[Stored data]
********

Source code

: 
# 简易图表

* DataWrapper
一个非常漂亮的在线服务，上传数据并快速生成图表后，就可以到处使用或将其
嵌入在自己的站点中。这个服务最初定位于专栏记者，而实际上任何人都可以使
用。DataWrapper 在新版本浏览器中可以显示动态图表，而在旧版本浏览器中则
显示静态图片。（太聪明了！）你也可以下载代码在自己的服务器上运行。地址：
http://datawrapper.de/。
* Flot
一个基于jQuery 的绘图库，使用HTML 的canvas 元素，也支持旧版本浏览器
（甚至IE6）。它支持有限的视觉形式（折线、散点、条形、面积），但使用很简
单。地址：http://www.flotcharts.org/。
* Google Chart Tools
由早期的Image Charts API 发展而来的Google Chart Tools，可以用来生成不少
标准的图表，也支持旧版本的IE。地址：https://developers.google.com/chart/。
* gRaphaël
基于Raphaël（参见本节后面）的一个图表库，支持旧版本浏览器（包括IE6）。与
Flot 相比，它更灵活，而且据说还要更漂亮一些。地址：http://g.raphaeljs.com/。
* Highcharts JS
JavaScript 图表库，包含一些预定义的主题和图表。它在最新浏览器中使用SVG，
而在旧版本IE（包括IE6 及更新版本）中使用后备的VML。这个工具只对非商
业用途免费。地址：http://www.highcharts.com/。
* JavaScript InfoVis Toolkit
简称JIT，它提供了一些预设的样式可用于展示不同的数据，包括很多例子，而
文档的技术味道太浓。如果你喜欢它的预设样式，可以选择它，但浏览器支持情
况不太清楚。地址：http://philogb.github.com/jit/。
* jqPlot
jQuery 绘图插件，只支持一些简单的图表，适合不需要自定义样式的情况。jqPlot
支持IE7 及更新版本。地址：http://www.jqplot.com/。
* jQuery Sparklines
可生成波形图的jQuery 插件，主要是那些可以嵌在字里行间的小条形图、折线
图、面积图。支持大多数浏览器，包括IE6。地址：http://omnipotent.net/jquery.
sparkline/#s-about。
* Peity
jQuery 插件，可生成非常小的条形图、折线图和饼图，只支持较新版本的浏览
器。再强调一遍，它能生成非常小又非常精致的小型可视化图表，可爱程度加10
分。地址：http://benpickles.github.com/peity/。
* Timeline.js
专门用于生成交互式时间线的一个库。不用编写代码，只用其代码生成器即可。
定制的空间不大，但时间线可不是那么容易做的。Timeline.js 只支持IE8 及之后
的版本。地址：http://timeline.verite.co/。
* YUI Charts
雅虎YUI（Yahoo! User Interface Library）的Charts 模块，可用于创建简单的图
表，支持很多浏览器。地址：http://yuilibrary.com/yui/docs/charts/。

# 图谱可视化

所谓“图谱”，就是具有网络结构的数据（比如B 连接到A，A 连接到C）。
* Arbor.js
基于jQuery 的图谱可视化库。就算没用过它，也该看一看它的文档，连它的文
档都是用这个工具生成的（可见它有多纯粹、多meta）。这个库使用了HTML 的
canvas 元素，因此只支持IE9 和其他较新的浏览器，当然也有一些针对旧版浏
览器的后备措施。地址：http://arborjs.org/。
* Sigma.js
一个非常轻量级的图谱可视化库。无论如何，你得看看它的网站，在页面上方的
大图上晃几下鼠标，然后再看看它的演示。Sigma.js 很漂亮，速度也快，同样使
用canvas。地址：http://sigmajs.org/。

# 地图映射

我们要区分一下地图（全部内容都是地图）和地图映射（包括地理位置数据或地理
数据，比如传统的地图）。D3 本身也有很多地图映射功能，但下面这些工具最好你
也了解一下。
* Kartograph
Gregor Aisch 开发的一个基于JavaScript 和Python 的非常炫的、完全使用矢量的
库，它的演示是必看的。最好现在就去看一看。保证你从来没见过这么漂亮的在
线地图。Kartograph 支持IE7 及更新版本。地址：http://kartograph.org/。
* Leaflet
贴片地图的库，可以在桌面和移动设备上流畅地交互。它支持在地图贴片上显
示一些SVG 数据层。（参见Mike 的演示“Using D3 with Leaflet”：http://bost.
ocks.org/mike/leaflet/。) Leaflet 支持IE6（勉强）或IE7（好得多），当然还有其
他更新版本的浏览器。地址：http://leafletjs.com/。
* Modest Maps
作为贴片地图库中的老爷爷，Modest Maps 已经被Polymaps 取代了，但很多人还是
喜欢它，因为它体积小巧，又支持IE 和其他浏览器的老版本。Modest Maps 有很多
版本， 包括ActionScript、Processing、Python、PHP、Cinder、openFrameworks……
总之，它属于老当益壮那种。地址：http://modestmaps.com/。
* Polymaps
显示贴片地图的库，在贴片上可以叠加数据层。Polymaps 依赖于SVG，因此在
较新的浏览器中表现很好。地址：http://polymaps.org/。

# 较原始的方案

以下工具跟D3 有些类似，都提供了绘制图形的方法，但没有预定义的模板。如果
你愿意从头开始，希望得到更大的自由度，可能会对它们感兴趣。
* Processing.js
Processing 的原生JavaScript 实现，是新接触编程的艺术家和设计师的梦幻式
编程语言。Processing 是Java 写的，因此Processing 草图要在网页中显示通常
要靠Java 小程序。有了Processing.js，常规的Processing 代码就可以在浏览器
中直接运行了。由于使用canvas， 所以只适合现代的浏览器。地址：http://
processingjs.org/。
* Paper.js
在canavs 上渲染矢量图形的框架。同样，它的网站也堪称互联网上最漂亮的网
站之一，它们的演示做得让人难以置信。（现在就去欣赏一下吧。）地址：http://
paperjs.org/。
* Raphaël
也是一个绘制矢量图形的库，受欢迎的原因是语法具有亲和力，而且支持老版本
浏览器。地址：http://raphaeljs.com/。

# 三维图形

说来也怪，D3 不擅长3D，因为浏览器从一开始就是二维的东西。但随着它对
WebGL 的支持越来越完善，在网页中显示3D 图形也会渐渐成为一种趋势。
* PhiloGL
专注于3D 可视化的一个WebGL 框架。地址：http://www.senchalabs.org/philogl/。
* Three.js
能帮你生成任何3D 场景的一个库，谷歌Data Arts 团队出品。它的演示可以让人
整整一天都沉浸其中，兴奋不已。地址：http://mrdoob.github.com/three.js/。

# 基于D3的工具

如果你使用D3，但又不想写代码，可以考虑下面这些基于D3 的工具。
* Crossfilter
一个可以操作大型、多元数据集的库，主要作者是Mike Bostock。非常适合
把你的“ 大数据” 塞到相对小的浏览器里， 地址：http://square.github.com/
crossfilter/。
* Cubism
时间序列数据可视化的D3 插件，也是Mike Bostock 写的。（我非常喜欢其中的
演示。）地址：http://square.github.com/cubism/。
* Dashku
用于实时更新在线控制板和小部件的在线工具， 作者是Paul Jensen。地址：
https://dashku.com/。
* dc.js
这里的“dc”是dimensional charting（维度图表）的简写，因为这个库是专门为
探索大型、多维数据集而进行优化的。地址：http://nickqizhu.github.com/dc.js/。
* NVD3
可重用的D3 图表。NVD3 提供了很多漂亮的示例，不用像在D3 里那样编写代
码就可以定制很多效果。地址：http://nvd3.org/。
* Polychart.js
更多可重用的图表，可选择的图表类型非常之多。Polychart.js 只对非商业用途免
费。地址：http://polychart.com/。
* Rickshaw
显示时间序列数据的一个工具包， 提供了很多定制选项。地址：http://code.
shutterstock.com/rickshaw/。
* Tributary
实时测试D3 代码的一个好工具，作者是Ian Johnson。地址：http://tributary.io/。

********

Exercise: Which lines in the data above contain "raphaeljs"? Show each one.

Task output:
Flot 相比，它更灵活，而且据说还要更漂亮一些。地址：http://g.raphaeljs.com/。
浏览器。地址：http://raphaeljs.com/。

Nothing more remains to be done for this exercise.